Is the world ready for a Hollywood movie about the hunt for Osama Bin Laden? What you may not know is that the Oscar winning team behind The Hurt Locker (Kathryn Bigelow and Mark Boal) had written the screenplay for this movie years ago, before Bin Laden had been killed. Right before production was set to begin on the film, he was killed, and a new story had to be written. I’m not sure what they were planning on doing with this film had Bin Laden not been killed and was still roaming the streets of the Middle East, but the story we have now is a truly great one.
The film opens with haunting audio tracks of recordings from the day of 9/11. The screen is dark and you are forced to sit there and listen to the destruction and terror going on. After a few seconds of sitting in silence and reflecting on what you had just heard, our story begins. I really like the overall structure in which it was told because it puts us in the hunt from beginning to end. Mark Boal did not write this for all its exciting moments, he wrote it to show every major (or sometimes minor) event that happened leading up to Bin Laden’s ultimate demise. The torture scenes that are getting a lot of talk in the media happen mostly in the beginning, and as real and revealing as they may be to the characters and the protocols taken to make sure information was uncovered, they are still hard and disgusting to watch at times. Not that this was a bad thing. Torture is not fun to watch, but this isn’t suppose to be a “fun” Friday night date film either.

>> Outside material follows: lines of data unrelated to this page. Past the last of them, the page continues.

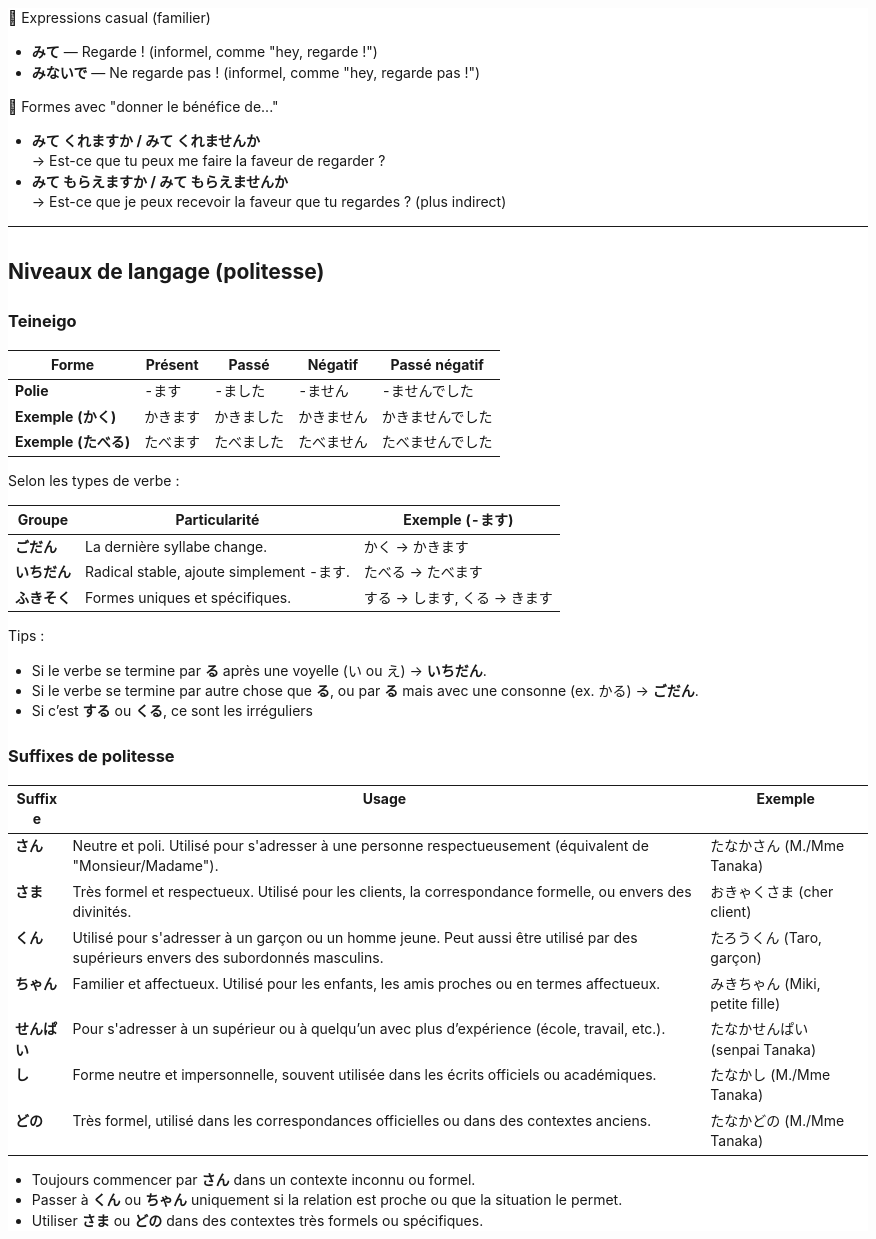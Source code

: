 💬 Expressions casual (familier)

- **みて** — Regarde ! (informel, comme "hey, regarde !")  
- **みないで** — Ne regarde pas ! (informel, comme "hey, regarde pas !")  

🤔 Formes avec "donner le bénéfice de..."

- **みて くれますか / みて くれませんか**  
  → Est-ce que tu peux me faire la faveur de regarder ?  
- **みて もらえますか / みて もらえませんか**  
  → Est-ce que je peux recevoir la faveur que tu regardes ? (plus indirect)  

---

## **Niveaux de langage (politesse)** 

### Teineigo 

| Forme             | Présent | Passé | Négatif | Passé négatif |
| ----------------- | ------- | ----- | ------- | ------------- |
| **Polie**         | -ます     | -ました  | -ません    | -ませんでした       |
| **Exemple (かく)**  | かきます    | かきました | かきません   | かきませんでした      |
| **Exemple (たべる)** | たべます    | たべました | たべません   | たべませんでした      |

Selon les types de verbe : 

|Groupe|Particularité|Exemple (-ます)|
|---|---|---|
|**ごだん**|La dernière syllabe change.|かく → かきます|
|**いちだん**|Radical stable, ajoute simplement -ます.|たべる → たべます|
|**ふきそく**|Formes uniques et spécifiques.|する → します, くる → きます|

Tips : 
- Si le verbe se termine par **る** après une voyelle (い ou え) → **いちだん**.
- Si le verbe se termine par autre chose que **る**, ou par **る** mais avec une consonne (ex. かる) → **ごだん**.
- Si c’est **する** ou **くる**, ce sont les irréguliers

### Suffixes de politesse

| **Suffixe** | **Usage**                                                                                                                           | **Exemple**                |
| ----------- | ----------------------------------------------------------------------------------------------------------------------------------- | -------------------------- |
| **さん**      | Neutre et poli. Utilisé pour s'adresser à une personne respectueusement (équivalent de "Monsieur/Madame").                          | たなかさん (M./Mme Tanaka)      |
| **さま**      | Très formel et respectueux. Utilisé pour les clients, la correspondance formelle, ou envers des divinités.                          | おきゃくさま (cher client)       |
| **くん**      | Utilisé pour s'adresser à un garçon ou un homme jeune. Peut aussi être utilisé par des supérieurs envers des subordonnés masculins. | たろうくん (Taro, garçon)       |
| **ちゃん**     | Familier et affectueux. Utilisé pour les enfants, les amis proches ou en termes affectueux.                                         | みきちゃん (Miki, petite fille) |
| **せんぱい**    | Pour s'adresser à un supérieur ou à quelqu’un avec plus d’expérience (école, travail, etc.).                                        | たなかせんぱい (senpai Tanaka)    |
| **し**       | Forme neutre et impersonnelle, souvent utilisée dans les écrits officiels ou académiques.                                           | たなかし (M./Mme Tanaka)       |
| **どの**      | Très formel, utilisé dans les correspondances officielles ou dans des contextes anciens.                                            | たなかどの (M./Mme Tanaka)      |
- Toujours commencer par **さん** dans un contexte inconnu ou formel.
- Passer à **くん** ou **ちゃん** uniquement si la relation est proche ou que la situation le permet.
- Utiliser **さま** ou **どの** dans des contextes très formels ou spécifiques.
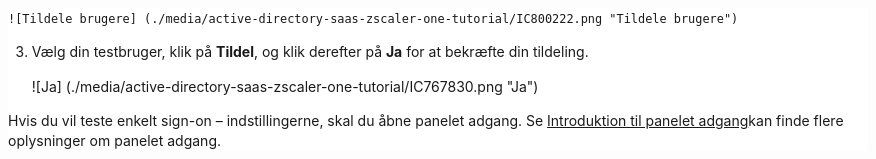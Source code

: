     ![Tildele brugere] (./media/active-directory-saas-zscaler-one-tutorial/IC800222.png "Tildele brugere")  

3.  Vælg din testbruger, klik på **Tildel**, og klik derefter på **Ja** for at bekræfte din tildeling.  

    ![Ja] (./media/active-directory-saas-zscaler-one-tutorial/IC767830.png "Ja")  

Hvis du vil teste enkelt sign-on – indstillingerne, skal du åbne panelet adgang. Se [Introduktion til panelet adgang](active-directory-saas-access-panel-introduction.md)kan finde flere oplysninger om panelet adgang.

Our main character is Maya, played by the sure-to-be-nominated, Jessica Chastain. Maya goes from rookie to professional in this hunt and establishes herself as a force to be reckoned with. Maya is a determined character who spends a decade of her life chasing after what many think is a pointless endeavor. Other have moved on to tragedies of the here and now, but she can’t just pack up and leave the Bin Laden case. At times, it seems Maya is an exaggerated character, getting away with things here that no other person would. She curses out her superiors and is rude toward most of them, yet they keep her around. The script also played too heavily off the fact that she was a strong woman working in a world where men are expected to excel. I respect and understand where she is coming from, but too often they have to push the gimmick that this is a woman doing all these great things, not a man. That being said, and despite how I feel about the character, I thought Chastain was incredible in this role.
The pacing of the movie was mostly fast, but like any movie that’s over two and a half hours, you’re going to get some slow parts. These parts aren’t really boring, it’s just a ton of information being thrown out, and you are either struggling to keep up or trying to remember which character is which when are referred to. I can’t really dock the movie for not being fast paced all the way through because it is not meant to be that way. This is not an action film, or even a thriller. It’s more of a drama with some action scenes in it. Although it is odd to say that this is not an action thriller considering the final Seal Team Six invasion scene was one of the most breathtaking scenes in any movie this year. I’m amazed how they were able to take an event where we all now know the outcome and still make everyone jump to the edge of their seat with anticipation for what’s going to happen next. It was filmed with quiet intensity that put you front and center with the soldiers in this raid, and it paid off incredibly well.
Many will wonder what kind of political agenda this film is promoting. Luckily, it’s a story that shies away from politics. Of course this is a topic that can’t shake it off completely, but the filmmakers do a great job of sticking to the people on the ground who are doing the investigating and interrogating, and showing the passion and determination that comes from these missions instead of showing the higher-up leaders giving their thoughts and opinions on the matter. There is a brief video clip of President Obama playing the background in one of the conference rooms, but other than that, there really isn’t much talk of him, President Bush, their administrations or hands in the process.
With a strong lead performance, a good supporting cast and a script that moves the story along at a likable pace, Zero Dark Thirty becomes more than just the “hunt for Osama” movie it is said to be. These people could been hunting for a low level terrorists or some random drug dealer, and the emotions and determination brought out by the characters and dialogue would have been just as compelling. While not the exciting thrill ride the trailer might lead you to believe, it is a story worth following and allowing yourself to be sucked into.
Fun Fact: “Zero Dark Thirty” means 12:30 AM in military time.